+++ Available data +++

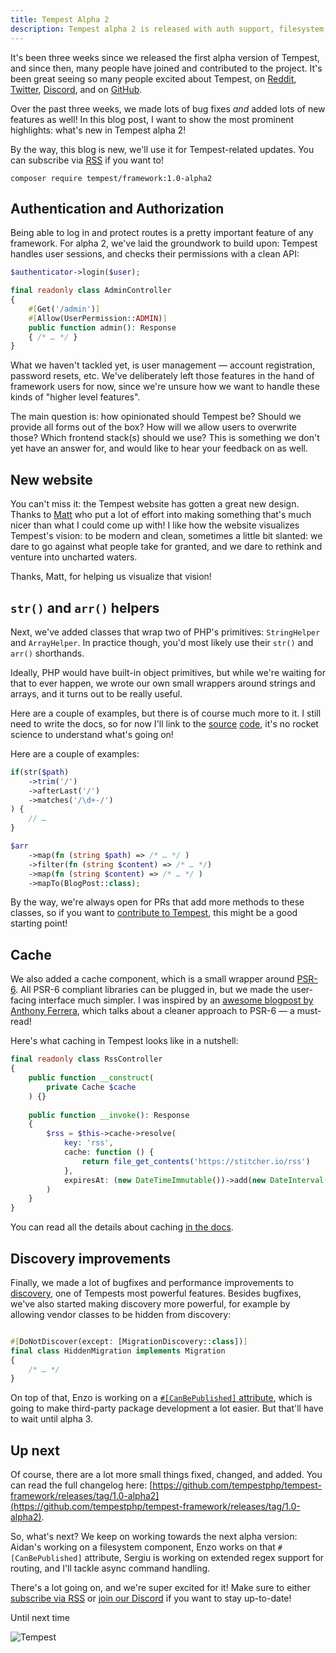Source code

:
 ```yaml
---
title: Tempest Alpha 2
description: Tempest alpha 2 is released with auth support, filesystem, and more!
---
```


It's been three weeks since we released the first alpha version of Tempest, and since then, many people have joined and contributed to the project. It's been great seeing so many people excited about Tempest, on [Reddit](https://www.reddit.com/r/PHP/comments/1fi2dny/introducing_tempest_the_framework_that_gets_out/), [Twitter](https://x.com/LukeDowning19/status/1836083961174397420), [Discord](https://tempestphp.com/discord), and on [GitHub](https://github.com/tempestphp/tempest-framework).

Over the past three weeks, we made lots of bug fixes _and_ added lots of new features as well! In this blog post, I want to show the most prominent highlights: what's new in Tempest alpha 2!

By the way, this blog is new, we'll use it for Tempest-related updates. You can subscribe via [RSS](/rss) if you want to!

```
composer require tempest/framework:1.0-alpha2
```

## Authentication and Authorization

Being able to log in and protect routes is a pretty important feature of any framework. For alpha 2, we've laid the groundwork to build upon: Tempest handles user sessions, and checks their permissions with a clean API:

```php
$authenticator->login($user);
```

```php
final readonly class AdminController
{
    #[Get('/admin')]
    #[Allow(UserPermission::ADMIN)]
    public function admin(): Response
    { /* … */ }
}
```

What we haven't tackled yet, is user management — account registration, password resets, etc. We've deliberately left those features in the hand of framework users for now, since we're unsure how we want to handle these kinds of "higher level features". 

The main question is: how opinionated should Tempest be? Should we provide all forms out of the box? How will we allow users to overwrite those? Which frontend stack(s) should we use? This is something we don't yet have an answer for, and would like to hear your feedback on as well.

## New website

You can't miss it: the Tempest website has gotten a great new design. Thanks to [Matt](https://github.com/tempestphp/tempest-docs/pull/20) who put a lot of effort into making something that's much nicer than what I could come up with! I like how the website visualizes Tempest's vision: to be modern and clean, sometimes a little bit slanted: we dare to go against what people take for granted, and we dare to rethink and venture into uncharted waters.

Thanks, Matt, for helping us visualize that vision! 

## `str()` and `arr()` helpers

Next, we've added classes that wrap two of PHP's primitives: `StringHelper` and `ArrayHelper`. In practice though, you'd most likely use their `str()` and `arr()` shorthands.

Ideally, PHP would have built-in object primitives, but while we're waiting for that to ever happen, we wrote our own small wrappers around strings and arrays, and it turns out to be really useful. 

Here are a couple of examples, but there is of course much more to it. I still need to write the docs, so for now I'll link to the [source](https://github.com/tempestphp/tempest-framework/blob/main/src/Tempest/Support/src/ArrayHelper.php)&nbsp;[code](https://github.com/tempestphp/tempest-framework/blob/main/src/Tempest/Support/src/StringHelper.php), it's no rocket science to understand what's going on!

Here are a couple of examples:

```php
if(str($path)
    ->trim('/')
    ->afterLast('/')
    ->matches('/\d+-/')
) {
    // …
}
```

```php
$arr
    ->map(fn (string $path) => /* … */ )
    ->filter(fn (string $content) => /* … */)
    ->map(fn (string $content) => /* … */ )
    ->mapTo(BlogPost::class);
```

By the way, we're always open for PRs that add more methods to these classes, so if you want to [contribute to Tempest](https://github.com/tempestphp/tempest-framework/blob/main/.github/CONTRIBUTING.md), this might be a good starting point! 

## Cache

We also added a cache component, which is a small wrapper around [PSR-6](https://www.php-fig.org/psr/psr-6/). All PSR-6 compliant libraries can be plugged in, but we made the user-facing interface much simpler. I was inspired by an [awesome blogpost by Anthony Ferrera](https://blog.ircmaxell.com/2014/10/an-open-letter-to-php-fig.html), which talks about a cleaner approach to PSR-6 — a must-read!

Here's what caching in Tempest looks like in a nutshell:

```php
final readonly class RssController
{
    public function __construct(
        private Cache $cache
    ) {}
    
    public function __invoke(): Response
    {
        $rss = $this->cache->resolve(
            key: 'rss',
            cache: function () {
                return file_get_contents('https://stitcher.io/rss')
            },
            expiresAt: (new DateTimeImmutable())->add(new DateInterval('P1D'))
        )
    }   
}
```

You can read all the details about caching [in the docs](/docs/framework/caching).

## Discovery improvements

Finally, we made a lot of bugfixes and performance improvements to [discovery](/docs/internals/discovery), one of Tempests most powerful features. Besides bugfixes, we've also started making discovery more powerful, for example by allowing vendor classes to be hidden from discovery:

```php

#[DoNotDiscover(except: [MigrationDiscovery::class])]
final class HiddenMigration implements Migration
{
    /* … */
}
```

On top of that, Enzo is working on a [`#[CanBePublished]` attribute](https://github.com/tempestphp/tempest-framework/pull/513), which is going to make third-party package development a lot easier. But that'll have to wait until alpha 3.

## Up next

Of course, there are a lot more small things fixed, changed, and added. You can read the full changelog here: [https://github.com/tempestphp/tempest-framework/releases/tag/1.0-alpha2](https://github.com/tempestphp/tempest-framework/releases/tag/1.0-alpha2).

So, what's next? We keep on working towards the next alpha version: Aidan's working on a filesystem component, Enzo works on that `#[CanBePublished]` attribute, Sergiu is working on extended regex support for routing, and I'll tackle async command handling.

There's a lot going on, and we're super excited for it! Make sure to either [subscribe via RSS](https://tempestphp.com/rss) or [join our Discord](https://tempestphp.com/discord) if you want to stay up-to-date! 

Until next time

<img class="w-[1.66em] shadow-md rounded-full" src="/tempest-logo.png" alt="Tempest" />

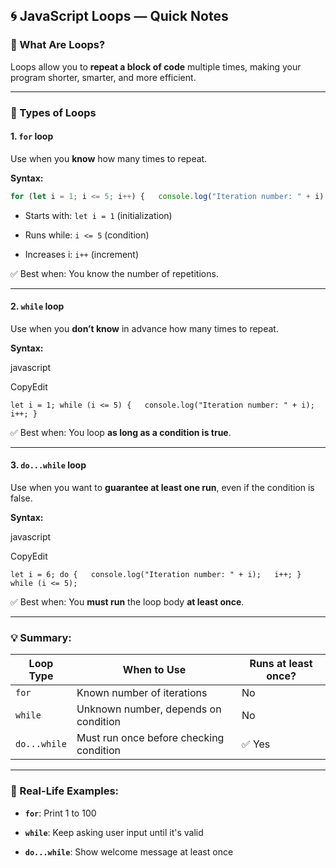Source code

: ## 🌀 JavaScript Loops — Quick Notes

### 📌 What Are Loops?

Loops allow you to **repeat a block of code** multiple times, making your program shorter, smarter, and more efficient.

---

### 🔁 Types of Loops

#### 1. **`for` loop**

Use when you **know** how many times to repeat.

**Syntax:**

```js
for (let i = 1; i <= 5; i++) {   console.log("Iteration number: " + i); }
```

- Starts with: `let i = 1` (initialization)
    
- Runs while: `i <= 5` (condition)
    
- Increases i: `i++` (increment)
    

✅ Best when: You know the number of repetitions.

---

#### 2. **`while` loop**

Use when you **don’t know** in advance how many times to repeat.

**Syntax:**

javascript

CopyEdit

`let i = 1; while (i <= 5) {   console.log("Iteration number: " + i);   i++; }`

✅ Best when: You loop **as long as a condition is true**.

---

#### 3. **`do...while` loop**

Use when you want to **guarantee at least one run**, even if the condition is false.

**Syntax:**

javascript

CopyEdit

`let i = 6; do {   console.log("Iteration number: " + i);   i++; } while (i <= 5);`

✅ Best when: You **must run** the loop body **at least once**.

---

### 💡 Summary:

|Loop Type|When to Use|Runs at least once?|
|---|---|---|
|`for`|Known number of iterations|No|
|`while`|Unknown number, depends on condition|No|
|`do...while`|Must run once before checking condition|✅ Yes|

---

### 🧠 Real-Life Examples:

- **`for`**: Print 1 to 100
    
- **`while`**: Keep asking user input until it's valid
    
- **`do...while`**: Show welcome message at least once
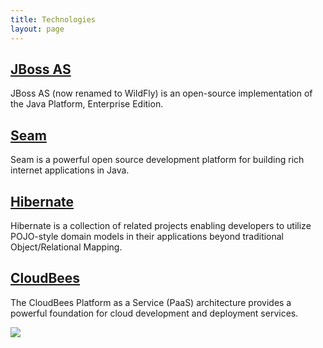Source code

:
 ```yaml
---
title: Technologies
layout: page
---
```


<h2 class="l--push-top-0"><a href="http://www.jboss.org/">JBoss AS</a></h2>

JBoss AS (now renamed to WildFly) is an open-source implementation of the Java Platform, Enterprise Edition.

## [Seam](http://www.seamframework.org/)

Seam is a powerful open source development platform for building rich internet applications in Java.

## [Hibernate](http://hibernate.org/)

Hibernate is a collection of related projects enabling developers to utilize POJO-style domain models in their applications beyond traditional Object/Relational Mapping.

## [CloudBees](https://cloudbees.com/)

The CloudBees Platform as a Service (PaaS) architecture provides a powerful foundation for cloud development and deployment services.

<img class="l--float-right" src="http://www.cloudbees.com/sites/default/files/Button-Built-on-CB-1.png" />
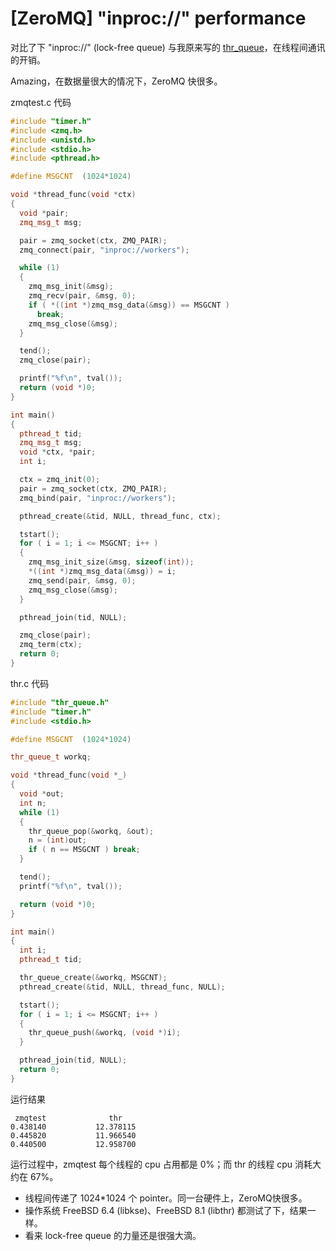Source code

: # [ZeroMQ] "inproc://" performance

对比了下 "inproc://" (lock-free queue) 与我原来写的 [thr_queue][1]，在线程间通讯的开销。

Amazing，在数据量很大的情况下，ZeroMQ 快很多。

zmqtest.c 代码

```C++
#include "timer.h"
#include <zmq.h>
#include <unistd.h>
#include <stdio.h>
#include <pthread.h>

#define MSGCNT  (1024*1024)

void *thread_func(void *ctx)
{
  void *pair;
  zmq_msg_t msg;

  pair = zmq_socket(ctx, ZMQ_PAIR);
  zmq_connect(pair, "inproc://workers");

  while (1)
  {
    zmq_msg_init(&msg);
    zmq_recv(pair, &msg, 0);
    if ( *((int *)zmq_msg_data(&msg)) == MSGCNT )
      break;
    zmq_msg_close(&msg);
  }

  tend();
  zmq_close(pair);

  printf("%f\n", tval());
  return (void *)0;
}

int main()
{
  pthread_t tid;
  zmq_msg_t msg;
  void *ctx, *pair;
  int i;

  ctx = zmq_init(0);
  pair = zmq_socket(ctx, ZMQ_PAIR);
  zmq_bind(pair, "inproc://workers");

  pthread_create(&tid, NULL, thread_func, ctx);

  tstart();
  for ( i = 1; i <= MSGCNT; i++ )
  {
    zmq_msg_init_size(&msg, sizeof(int));
    *((int *)zmq_msg_data(&msg)) = i;
    zmq_send(pair, &msg, 0);
    zmq_msg_close(&msg);
  }

  pthread_join(tid, NULL);

  zmq_close(pair);
  zmq_term(ctx);
  return 0;
}
```


thr.c 代码

```C++
#include "thr_queue.h"
#include "timer.h"
#include <stdio.h>

#define MSGCNT  (1024*1024)

thr_queue_t workq;

void *thread_func(void *_)
{
  void *out;
  int n;
  while (1)
  {
    thr_queue_pop(&workq, &out);
    n = (int)out;
    if ( n == MSGCNT ) break;
  }

  tend();
  printf("%f\n", tval());

  return (void *)0;
}

int main()
{
  int i;
  pthread_t tid;

  thr_queue_create(&workq, MSGCNT);
  pthread_create(&tid, NULL, thread_func, NULL);

  tstart();
  for ( i = 1; i <= MSGCNT; i++ )
  {
    thr_queue_push(&workq, (void *)i);
  }

  pthread_join(tid, NULL);
  return 0;
}
```

运行结果

```
 zmqtest              thr
0.438140           12.378115
0.445820           11.966540
0.440500           12.958700
```

运行过程中，zmqtest 每个线程的 cpu 占用都是 0%；而 thr 的线程 cpu 消耗大约在 67%。

 * 线程间传递了 1024*1024 个 pointer。同一台硬件上，ZeroMQ快很多。
 * 操作系统 FreeBSD 6.4 (libkse)、FreeBSD 8.1 (libthr) 都测试了下，结果一样。
 * 看来 lock-free queue 的力量还是很强大滴。


[1]:https://github.com/kasicass/blog/blob/master/pthread/2010_01_13_FIFO_queue.md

+++

▶ Problem statement
Across the entries above, how many lines contain the string "users"? The number alone is the answer.

▶ Result
2